Charter Communications (CHTR) stock has plunged, down around 18% in late July, after weak Q2 results that included a worse-than-expected loss of 117,000 broadband subscribers, flat revenue, and an EPS miss ($9.18 vs. $9.58 expected). While mobile growth offered some relief, Charter continues to bleed customers in its traditional cable and bundled services, as more viewers cut the cord in favor of modern streaming options like Netflix, YouTube TV, and other digital-first platforms. These competitors offer greater flexibility and often lower costs, accelerating Charter’s subscriber churn. The stock has been volatile amid this shift, with further uncertainty surrounding a potential $34–35 billion Cox Communications merger. Analysts remain cautious, generally rating the stock a “Hold” with mixed price targets.
Shares of Charter Communications (CHTR) have been trading in a range between approximately $250 and $400 since May 2022. The stock has made several attempts to break above $400 but has not been able to maintain those rallies. In June of this year, CHTR briefly moved into the “favored zone” on the SIA S&P 100 Index Report, which signals relative strength, but this momentum quickly faded. On June 10, the stock reversed out of that favored zone, providing rule-based SIA practitioners with a signal to exit. The most significant event occurred on July 25, the day of the company’s earnings release, when shares dropped 18.5% in a single session. This was one of the largest one-day declines in Charter’s history.
Since then, shares have appeared to stabilize, with the $250 level acting as support for now. However, the technical outlook remains cautious. The SIA Media sector is currently unfavored, and shares of CHTR hold the weakest reading of a 0 SMAX score that might further indicate weak momentum. Looking at the Average Directional Index (ADX), which measures the strength of the trend, a bearish pattern may be emerging.
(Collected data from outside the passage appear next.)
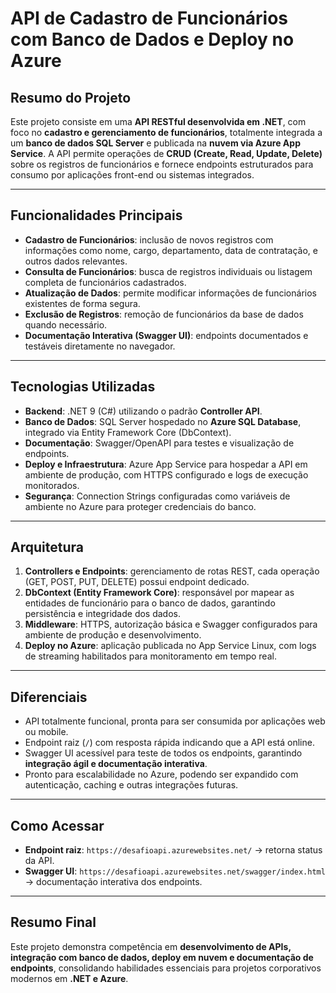 # API de Cadastro de Funcionários com Banco de Dados e Deploy no Azure

## Resumo do Projeto
Este projeto consiste em uma **API RESTful desenvolvida em .NET**, com foco no **cadastro e gerenciamento de funcionários**, totalmente integrada a um **banco de dados SQL Server** e publicada na **nuvem via Azure App Service**. A API permite operações de **CRUD (Create, Read, Update, Delete)** sobre os registros de funcionários e fornece endpoints estruturados para consumo por aplicações front-end ou sistemas integrados.

---

## Funcionalidades Principais
- **Cadastro de Funcionários**: inclusão de novos registros com informações como nome, cargo, departamento, data de contratação, e outros dados relevantes.  
- **Consulta de Funcionários**: busca de registros individuais ou listagem completa de funcionários cadastrados.  
- **Atualização de Dados**: permite modificar informações de funcionários existentes de forma segura.  
- **Exclusão de Registros**: remoção de funcionários da base de dados quando necessário.  
- **Documentação Interativa (Swagger UI)**: endpoints documentados e testáveis diretamente no navegador.

---

## Tecnologias Utilizadas
- **Backend**: .NET 9 (C#) utilizando o padrão **Controller API**.  
- **Banco de Dados**: SQL Server hospedado no **Azure SQL Database**, integrado via Entity Framework Core (DbContext).  
- **Documentação**: Swagger/OpenAPI para testes e visualização de endpoints.  
- **Deploy e Infraestrutura**: Azure App Service para hospedar a API em ambiente de produção, com HTTPS configurado e logs de execução monitorados.  
- **Segurança**: Connection Strings configuradas como variáveis de ambiente no Azure para proteger credenciais do banco.

---

## Arquitetura
1. **Controllers e Endpoints**: gerenciamento de rotas REST, cada operação (GET, POST, PUT, DELETE) possui endpoint dedicado.  
2. **DbContext (Entity Framework Core)**: responsável por mapear as entidades de funcionário para o banco de dados, garantindo persistência e integridade dos dados.  
3. **Middleware**: HTTPS, autorização básica e Swagger configurados para ambiente de produção e desenvolvimento.  
4. **Deploy no Azure**: aplicação publicada no App Service Linux, com logs de streaming habilitados para monitoramento em tempo real.

---

## Diferenciais
- API totalmente funcional, pronta para ser consumida por aplicações web ou mobile.  
- Endpoint raiz (`/`) com resposta rápida indicando que a API está online.  
- Swagger UI acessível para teste de todos os endpoints, garantindo **integração ágil e documentação interativa**.  
- Pronto para escalabilidade no Azure, podendo ser expandido com autenticação, caching e outras integrações futuras.

---

## Como Acessar
- **Endpoint raiz**: `https://desafioapi.azurewebsites.net/` → retorna status da API.  
- **Swagger UI**: `https://desafioapi.azurewebsites.net/swagger/index.html` → documentação interativa dos endpoints.  

---

## Resumo Final
Este projeto demonstra competência em **desenvolvimento de APIs, integração com banco de dados, deploy em nuvem e documentação de endpoints**, consolidando habilidades essenciais para projetos corporativos modernos em **.NET e Azure**.
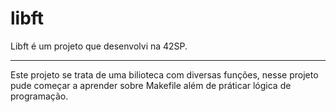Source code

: # libft
Libft é um projeto que desenvolvi na 42SP.
<hr>
Este projeto se trata de uma bilioteca com diversas funções, nesse projeto pude começar a aprender sobre Makefile além de práticar lógica de programação. 
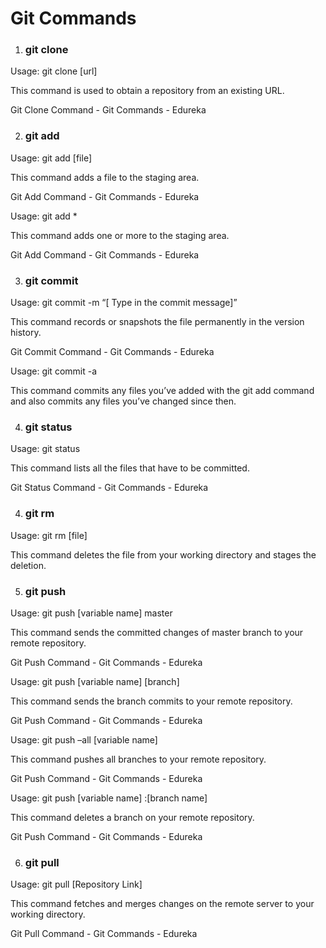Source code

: # Git Commands

1. ### git clone

Usage: git clone [url]  

This command is used to obtain a repository from an existing URL.

Git Clone Command - Git Commands - Edureka

2. ### git add

Usage: git add [file]  

This command adds a file to the staging area.

Git Add Command - Git Commands - Edureka

Usage: git add *  

This command adds one or more to the staging area.

Git Add Command - Git Commands - Edureka

3. ### git commit

Usage: git commit -m “[ Type in the commit message]”  

This command records or snapshots the file permanently in the version history.

Git Commit Command - Git Commands - Edureka

Usage: git commit -a  

This command commits any files you’ve added with the git add command and also commits any files you’ve changed since then.

4. ### git status
Usage: git status  

This command lists all the files that have to be committed.

Git Status Command - Git Commands - Edureka

4. ### git rm

Usage: git rm [file]  

This command deletes the file from your working directory and stages the deletion.

5. ### git push

Usage: git push [variable name] master  

This command sends the committed changes of master branch to your remote repository.

Git Push Command - Git Commands - Edureka

Usage: git push [variable name] [branch]  

This command sends the branch commits to your remote repository.

Git Push Command - Git Commands - Edureka

Usage: git push –all [variable name]  

This command pushes all branches to your remote repository.

Git Push Command - Git Commands - Edureka

Usage: git push [variable name] :[branch name]  

This command deletes a branch on your remote repository.

Git Push Command - Git Commands - Edureka

6. ### git pull

Usage: git pull [Repository Link]  

This command fetches and merges changes on the remote server to your working directory.

Git Pull Command - Git Commands - Edureka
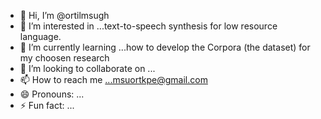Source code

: - 👋 Hi, I’m @ortilmsugh
- 👀 I’m interested in ...text-to-speech synthesis for low resource language. 
- 🌱 I’m currently learning ...how to develop the Corpora (the dataset) for my choosen research
- 💞️ I’m looking to collaborate on ...
- 📫 How to reach me ...msuortkpe@gmail.com
- 😄 Pronouns: ...
- ⚡ Fun fact: ...

<!---
ortilmsugh/ortilmsugh is a ✨ special ✨ repository because its `README.md` (this file) appears on your GitHub profile.
You can click the Preview link to take a look at your changes.
--->
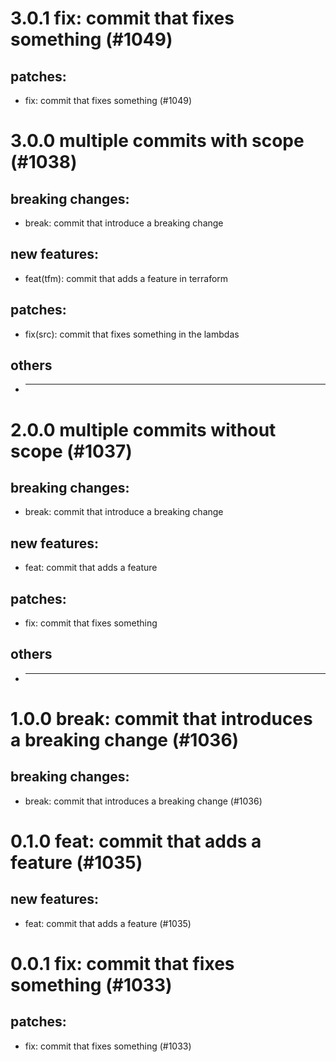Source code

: # 3.0.1 fix: commit that fixes something (#1049)

## patches:
* fix: commit that fixes something (#1049)

# 3.0.0 multiple commits with scope (#1038)

## breaking changes:
* break: commit that introduce a breaking change
## new features:
* feat(tfm): commit that adds a feature in terraform
## patches:
* fix(src): commit that fixes something in the lambdas
## others
* ---------

# 2.0.0 multiple commits without scope (#1037)

## breaking changes:
* break: commit that introduce a breaking change
## new features:
* feat: commit that adds a feature
## patches:
* fix: commit that fixes something
## others
* ---------

# 1.0.0 break: commit that introduces a breaking change (#1036)

## breaking changes:
* break: commit that introduces a breaking change (#1036)

# 0.1.0 feat: commit that adds a feature (#1035)

## new features:
* feat: commit that adds a feature (#1035)

# 0.0.1 fix: commit that fixes something (#1033)

## patches:
* fix: commit that fixes something (#1033)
The negative directional indicator line, shown in green, is above the positive directional indicator line, shown in red. At the same time, the ADX line, shown in blue, is rising above 20, potentially confirming that the downtrend is gaining strength. In summary, while Charter shares have found some support near $250, technical indicators suggest increasing bearish momentum, so caution is advised.
Resistance may be the more challenging part of the current technical setup, as the entire region between current levels and $400 might need to be cleared to improve the technical outlook. The first resistance level appears at the 3-box reversal point of $278.87, followed by additional resistance at $307.89, $320.33, $375.32, and the top level at $422.67. However, the zone between $390.48 and $414.38 has been highlighted as a significant resistance cap. Shares of CHTR are once again in a negative trend on the point and figure chart and are positioned near the very bottom (position #100) on the SIA S&P 100 Index Report. Over the past quarter, CHTR has delivered a -35.59% return compared to a +17.44% return for the benchmark S&P 100 Index, resulting in an opportunity cost differential of 53.03%.